ただ、外装は当時としては衝撃的。特急と言えばクリーム色のボディに赤い帯、と相場が決まっていた時代、白地に斜めの緑ストライプの塗装はかなり新鮮でした。そういえなANAの現在のトリトンブルー斜めストライプの塗装が登場したのは1982年と185系デビューの翌年。エアラインの世界でも当時は「機体に斜めのラインを入れる」って珍しかったから、もしかしたらコレにインスパイアされてたりとか?
まぁ結局のところ「普通列車でもオッケー」構想はドアが1両2箇所しかないデッキ有りのの車両が首都圏のラッシュで耐えられるわけもなく、申し訳程度に閑散時間帯で使われる程度となり、185系はほぼ「特急専用」状態に。JRに変わった1990年代には座席もリクライニングシートに取り替えられ、なんとか「特急」っぽくなりました。臨時列車などでもよく使われ、臨時化後の「ムーンライトながら」にも充当され時折お世話になった記憶が。
正直、まだ暫くは臨時列車用として数編成は残るとのことだったし、それほど思い入れのある車両でもないのでお別れ乗車はスルーかな、と思っていたのですが、気になっていたのはクリーン車です。平日の朝晩だけ運行する「湘南ライナー」には大宮総合車両センター所属の7両編成の185系が一部で投入されているのですが、このグリーン車が185系登場当時のオリジナルの雰囲気を残しているものらしいのです。「国鉄の香り残るグリーン車」に乗れるのは最後のチャンスかも!と運行最終日に乗りに行ってしまったワケです。

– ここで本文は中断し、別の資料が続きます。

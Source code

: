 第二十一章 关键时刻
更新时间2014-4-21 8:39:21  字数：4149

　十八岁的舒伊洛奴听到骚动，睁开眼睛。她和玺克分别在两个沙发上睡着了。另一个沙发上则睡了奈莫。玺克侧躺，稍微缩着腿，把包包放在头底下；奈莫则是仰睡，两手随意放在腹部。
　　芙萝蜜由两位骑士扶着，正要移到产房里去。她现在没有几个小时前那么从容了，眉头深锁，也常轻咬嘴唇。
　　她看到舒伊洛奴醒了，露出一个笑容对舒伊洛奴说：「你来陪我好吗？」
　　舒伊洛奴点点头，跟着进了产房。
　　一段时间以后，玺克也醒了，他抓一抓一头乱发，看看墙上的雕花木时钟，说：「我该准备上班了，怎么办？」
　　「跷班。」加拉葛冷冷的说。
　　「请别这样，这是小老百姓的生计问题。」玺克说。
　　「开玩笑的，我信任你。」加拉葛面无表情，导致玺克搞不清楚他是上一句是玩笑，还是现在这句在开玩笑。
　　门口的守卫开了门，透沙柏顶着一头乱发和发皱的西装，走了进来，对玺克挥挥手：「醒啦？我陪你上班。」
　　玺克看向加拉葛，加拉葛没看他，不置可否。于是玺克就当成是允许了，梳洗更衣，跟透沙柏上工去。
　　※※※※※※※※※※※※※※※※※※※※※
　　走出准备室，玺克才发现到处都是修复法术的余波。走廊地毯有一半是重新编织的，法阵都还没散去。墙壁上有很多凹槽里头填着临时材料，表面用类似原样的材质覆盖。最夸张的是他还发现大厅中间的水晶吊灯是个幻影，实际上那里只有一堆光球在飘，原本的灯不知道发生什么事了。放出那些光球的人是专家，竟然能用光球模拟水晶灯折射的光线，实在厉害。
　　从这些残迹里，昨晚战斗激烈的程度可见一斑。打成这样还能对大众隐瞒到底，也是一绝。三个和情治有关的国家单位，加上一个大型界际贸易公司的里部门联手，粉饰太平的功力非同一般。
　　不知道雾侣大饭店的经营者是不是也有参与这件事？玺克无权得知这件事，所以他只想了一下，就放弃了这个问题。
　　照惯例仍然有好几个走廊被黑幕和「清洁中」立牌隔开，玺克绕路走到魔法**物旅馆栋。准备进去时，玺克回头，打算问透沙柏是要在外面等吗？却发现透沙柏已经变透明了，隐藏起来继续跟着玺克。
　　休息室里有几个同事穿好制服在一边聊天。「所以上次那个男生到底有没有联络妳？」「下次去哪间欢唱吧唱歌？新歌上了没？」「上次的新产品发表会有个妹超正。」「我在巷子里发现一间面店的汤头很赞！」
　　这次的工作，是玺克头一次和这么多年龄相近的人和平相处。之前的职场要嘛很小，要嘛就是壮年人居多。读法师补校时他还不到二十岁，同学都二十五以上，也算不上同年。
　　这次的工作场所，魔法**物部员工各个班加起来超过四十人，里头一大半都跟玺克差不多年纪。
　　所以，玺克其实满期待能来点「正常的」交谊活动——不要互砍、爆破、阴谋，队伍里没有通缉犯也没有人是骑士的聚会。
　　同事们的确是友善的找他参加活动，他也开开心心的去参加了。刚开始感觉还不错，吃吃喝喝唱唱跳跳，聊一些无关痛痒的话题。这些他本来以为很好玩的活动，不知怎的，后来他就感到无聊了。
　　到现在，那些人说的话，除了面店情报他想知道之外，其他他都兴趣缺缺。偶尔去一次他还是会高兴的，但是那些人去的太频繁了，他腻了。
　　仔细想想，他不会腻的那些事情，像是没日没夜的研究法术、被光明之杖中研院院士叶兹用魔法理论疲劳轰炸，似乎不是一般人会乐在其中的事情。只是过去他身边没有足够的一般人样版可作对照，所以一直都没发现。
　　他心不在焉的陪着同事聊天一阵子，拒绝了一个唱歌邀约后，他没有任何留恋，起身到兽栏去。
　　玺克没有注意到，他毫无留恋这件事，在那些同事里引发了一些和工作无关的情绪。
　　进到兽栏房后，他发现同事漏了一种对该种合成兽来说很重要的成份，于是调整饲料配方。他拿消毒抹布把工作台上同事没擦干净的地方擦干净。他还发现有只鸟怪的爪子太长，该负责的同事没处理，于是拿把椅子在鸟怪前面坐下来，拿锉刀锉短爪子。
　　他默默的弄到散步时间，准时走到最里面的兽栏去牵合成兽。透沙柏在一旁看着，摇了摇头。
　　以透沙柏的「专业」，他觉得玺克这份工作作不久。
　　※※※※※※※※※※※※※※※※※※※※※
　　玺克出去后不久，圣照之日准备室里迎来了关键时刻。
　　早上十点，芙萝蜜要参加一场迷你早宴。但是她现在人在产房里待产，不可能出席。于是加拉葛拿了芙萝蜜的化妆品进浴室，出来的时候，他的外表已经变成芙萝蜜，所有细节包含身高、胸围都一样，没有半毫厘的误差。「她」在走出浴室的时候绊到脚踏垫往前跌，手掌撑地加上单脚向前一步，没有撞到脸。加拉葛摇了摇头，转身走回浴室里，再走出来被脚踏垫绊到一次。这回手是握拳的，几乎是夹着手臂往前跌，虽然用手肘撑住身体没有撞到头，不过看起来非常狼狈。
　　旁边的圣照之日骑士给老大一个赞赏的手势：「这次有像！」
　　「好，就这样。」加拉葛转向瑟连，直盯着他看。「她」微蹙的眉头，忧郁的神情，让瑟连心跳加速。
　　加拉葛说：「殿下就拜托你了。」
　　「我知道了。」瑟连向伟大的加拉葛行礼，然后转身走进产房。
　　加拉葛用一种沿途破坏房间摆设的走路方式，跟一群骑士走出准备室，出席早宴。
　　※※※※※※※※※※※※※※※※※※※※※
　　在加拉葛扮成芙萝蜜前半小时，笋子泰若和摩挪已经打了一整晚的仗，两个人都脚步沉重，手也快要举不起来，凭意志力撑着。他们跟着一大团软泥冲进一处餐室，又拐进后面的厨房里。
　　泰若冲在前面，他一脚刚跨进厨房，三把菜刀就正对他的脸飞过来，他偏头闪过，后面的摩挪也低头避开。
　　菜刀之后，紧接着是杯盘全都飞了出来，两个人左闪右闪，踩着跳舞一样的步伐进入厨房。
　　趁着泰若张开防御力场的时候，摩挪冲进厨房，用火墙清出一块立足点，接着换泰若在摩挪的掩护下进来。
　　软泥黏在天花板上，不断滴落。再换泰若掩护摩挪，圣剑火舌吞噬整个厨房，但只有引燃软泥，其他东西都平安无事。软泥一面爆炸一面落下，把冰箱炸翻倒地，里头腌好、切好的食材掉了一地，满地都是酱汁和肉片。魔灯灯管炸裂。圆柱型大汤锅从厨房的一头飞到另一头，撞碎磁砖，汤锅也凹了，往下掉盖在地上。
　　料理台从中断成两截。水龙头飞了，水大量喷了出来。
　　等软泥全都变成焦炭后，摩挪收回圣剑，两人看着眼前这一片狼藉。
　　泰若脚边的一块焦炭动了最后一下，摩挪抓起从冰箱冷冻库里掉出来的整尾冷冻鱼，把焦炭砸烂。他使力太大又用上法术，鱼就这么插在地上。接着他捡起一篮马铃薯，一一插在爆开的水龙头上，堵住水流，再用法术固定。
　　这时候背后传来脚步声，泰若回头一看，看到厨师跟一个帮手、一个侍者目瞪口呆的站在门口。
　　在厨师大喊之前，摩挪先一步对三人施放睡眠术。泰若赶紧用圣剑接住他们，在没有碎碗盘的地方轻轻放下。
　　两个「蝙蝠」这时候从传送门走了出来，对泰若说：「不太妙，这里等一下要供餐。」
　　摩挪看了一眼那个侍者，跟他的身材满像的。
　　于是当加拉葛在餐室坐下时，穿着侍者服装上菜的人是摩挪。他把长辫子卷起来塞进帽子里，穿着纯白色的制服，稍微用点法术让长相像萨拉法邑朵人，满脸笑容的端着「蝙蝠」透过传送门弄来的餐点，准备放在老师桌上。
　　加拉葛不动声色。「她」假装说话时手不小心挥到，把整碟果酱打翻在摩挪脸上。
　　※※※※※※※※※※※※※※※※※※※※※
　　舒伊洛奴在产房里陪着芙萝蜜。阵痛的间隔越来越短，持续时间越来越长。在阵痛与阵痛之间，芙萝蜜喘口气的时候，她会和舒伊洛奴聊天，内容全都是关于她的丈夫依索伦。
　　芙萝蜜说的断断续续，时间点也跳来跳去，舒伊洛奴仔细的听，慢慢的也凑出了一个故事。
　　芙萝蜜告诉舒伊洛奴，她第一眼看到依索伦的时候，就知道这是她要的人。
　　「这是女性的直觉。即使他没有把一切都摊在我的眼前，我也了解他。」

お目当ての「湘南ライナー」に乗るには名古屋を当日朝に出ても間に合いません。そのため近くの三島まで前日入りすることに。
宿泊は三島駅前の「ホテルアルファーワン」です。宿泊先を沼津・熱海・小田原と三島で探したのですが、コスパが一番良かったのがココ。
そして翌朝、三島駅から旅を再開。
熱海からグリーン車に移動しました。普通列車グリーン券をJREポイントの特典交換で手配したので、熱海発での利用となった次第。ちなみにJREポイントって地味に結構溜まるのよね…。現在、600ポイントで普通列車グリーン券に交換できるんですが、なかなかお得かも。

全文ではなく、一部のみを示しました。